## A polynomial ring in more than one variable is not a PID

Let $R$ be a commutative ring with 1. Prove that a polynomial ring in more than one variable over $R$ is not a principal ideal domain.

[Short, Nice Proof]

If $R[x_1,\ldots,x_n,x_{n+1}] = R[x_1,\ldots,x_n][x_{n+1}]$ is a PID, then by Corollary 8 on page 281 of D&F, $R[x_1,\ldots,x_n]$ is a field- a contradiction.

[Long, Complicated Proof]

We begin with a lemma.

Lemma: Let $R$ be a commutative ring with 1. If $R[x]$ is a principal ideal domain, then every element of $R$ is either 0, a unit, or a zero divisor. Proof: Let $r \in R$ be nonzero. The ideal $(r,x) = (d)$ is principal. Since $r = dp$ for some $p$, the constant coefficient of $d$ is nonzero. Now $x = dq$ for some $q$. Let $q_0$, $d_0$, and $p_0$ be the constant terms of $q$, $d$, and $p$, respectively. If $q_0 \neq 0$, then $d_0$ is a zero divisor since $d_0q_0 = 0$. Thus $r = d_0p_0$ is a zero divisor. If $q_0 = 0$, then letting $d_1$ and $q_1$ be the linear coefficients of $d$ and $q$, respectively, we have $d_0q_1 + d_1q_0 = 1$, so that $d_0q_1 = 1$. In particular, $d_0$ is a unit. Thus we in fact have $(r,x) = (1 + xe(x))$ for some $e \in R[x]$. Now $(1 + xe(x))t(x) = x$ for some $t$, so that $t(x) + xt(x)e(x) = x$. Note that $xe(x)t(x)$ has no constant term, so that comparing coefficients, the constant term $t_0$ of $t$ is zero. Write $t(x) = xt^\prime(x)$. Then $xt^\prime(x) + x^2e(x)t^\prime(x) = x$, so that $x(t^\prime(x) + xe(x)t^\prime(x)) = x$. Note that $x$ is not a zero divisor, so that $t^\prime(x)(1 + xe(x)) = 1$. That is, we have $(r,x) = R[x]$. Using a lemma proved in this previous exercise, we have $0 \cong R[x]/((r)+(x))$ $\cong R/(r)$, so that $(r) = R$, and thus $r$ is a unit. $\square$

Now let $R$ be a commutative ring with 1 and consider $R[x,y]$. If $R[x,y] = (R[x])[y]$ is a principal ideal domain, then every element of $R[x]$ is either zero, a unit, or a zero divisor. However, $x \in R[x]$ is not zero and not a zero divisor. Moreover, $x$ is not a unit since $xp(x)$ has constant term 0 for all $p$. Every polynomial ring in two or more variables is isomorphic to $R[x,y]$ for some $R$, and thus the result is proved.

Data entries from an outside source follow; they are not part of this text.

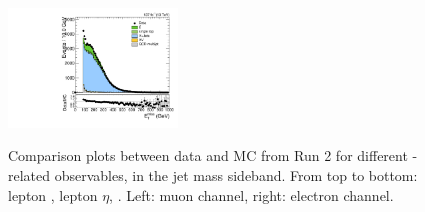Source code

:\begin{figure}[htbp]
  \includegraphics[width=0.4\textwidth]{fig/controlPlots/SB_b1_e_allP_allC_allD_Run2_met_pt.pdf}\\
  \caption{
    Comparison plots between data and MC from Run 2 for different \Wlep-related observables, in the jet mass sideband.
    From top to bottom: lepton \pt, lepton $\eta$, \Etmiss.
    Left: muon channel, right: electron channel.
  }
  \label{fig:SB_controlPlotsRun2_1}
\end{figure}

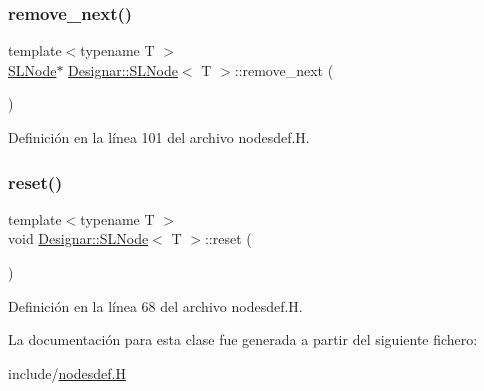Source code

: \mbox{\label{class_designar_1_1_s_l_node_aa12ebd41228f87e9df06d5e74b7111e6}} 
\subsubsection{\texorpdfstring{remove\+\_\+next()}{remove\_next()}}
{\footnotesize\ttfamily template$<$typename T $>$ \\
\hyperlink{class_designar_1_1_s_l_node}{S\+L\+Node}$\ast$ \hyperlink{class_designar_1_1_s_l_node}{Designar\+::\+S\+L\+Node}$<$ T $>$\+::remove\+\_\+next (\begin{DoxyParamCaption}{ }\end{DoxyParamCaption})\hspace{0.3cm}{\ttfamily [inline]}}



Definición en la línea 101 del archivo nodesdef.\+H.

\mbox{\label{class_designar_1_1_s_l_node_ad837fcbb2d5d1fb1c7aa51392f6fdaae}} 
\subsubsection{\texorpdfstring{reset()}{reset()}}
{\footnotesize\ttfamily template$<$typename T $>$ \\
void \hyperlink{class_designar_1_1_s_l_node}{Designar\+::\+S\+L\+Node}$<$ T $>$\+::reset (\begin{DoxyParamCaption}{ }\end{DoxyParamCaption})\hspace{0.3cm}{\ttfamily [inline]}}



Definición en la línea 68 del archivo nodesdef.\+H.



La documentación para esta clase fue generada a partir del siguiente fichero\+:\begin{DoxyCompactItemize}
\item 
include/\hyperlink{nodesdef_8_h}{nodesdef.\+H}\end{DoxyCompactItemize}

This is a handy lemma that we ended up not using here, but don’t want to throw out.

Lemma: Let $R$ be a commutative ring with 1, and suppose $a \in R$ is irreducible and not a unit. Then $(a,x) \subseteq R[x]$ is not a principal ideal. Proof: Suppose to the contrary that $(a,x) = (d)$. Since $a = du$ for some $u$ and $a$ is irreducible, there are two cases. If $u$ is a unit, then in fact $x = ap$ for some $p \in R[x]$. Comparing degrees, we see that $p(x) = c_0 + c_1x$, so that $ac_1 = 1$. This is a contradiction since $a$ is not a unit. If $d$ is a unit, then $(a,x) = R[x]$. In particular, $ap + xq = 1$ for some $p,q$. Comparing constant coefficients, we have that $a$ is a unit, a contradiction. Thus $(a,x)$ is not principal. $\square$.

• mike  On February 7, 2011 at 12:26 am

I understand why the constant coefficient d_0 is a unit. But I dont understand why that means that (r,x)=(1+x*e(x))for some e(x)in R[x]

any help would be greatly appreciated

• nbloomf  On February 7, 2011 at 12:48 am

We have $(r,x) = (d)$. Since the constant term of $d$ is a unit, we can multiply $d$ by $d_0^{-1}$ without changing the generated ideal. Say $d(x) = \sum_{i=0}^m a_ix^i$; then $d_0^{-1}d(x) = 1 + x\left( \sum_{i=1}^m d_0^{-1}a_ix^{i-1} \right)$.

• Julie  On February 13, 2011 at 12:29 am

So, since we know that R[x] is a PID all we need to show is that the only elements in R are 0, zero divisors, or units. I know from our text that whatever is a unit in R is definitely a unit in R[x]. And, obviously 0 in R is the same as 0 in R[x]. However, I don’t understand the connection for zero divisors. If c is a zero divisor in R does that automatically imply that c is a zero divisor in R[x]? Or, maybe, is it vice versa?

• nbloomf  On February 13, 2011 at 8:44 am

The zero divisors in $R$ are zero divisors in $R[x]$ for the same reason that units in $R$ are units in $R[x]$– If $ab = 0$ for some nonzero $a,b \in R$, then the equation still holds in $R[x]$.

• Peter  On December 3, 2011 at 9:28 pm

Couldn’t you just say: Suppose R[x1,…xn] is a principal domain. Then by corollary 8 (chapter 8.2), R[x1,…,xn-1] is a field. Contradiction.

• nbloomf  On December 5, 2011 at 10:49 pm

Oh my… that’s much better than my solution. 🙂

Thanks!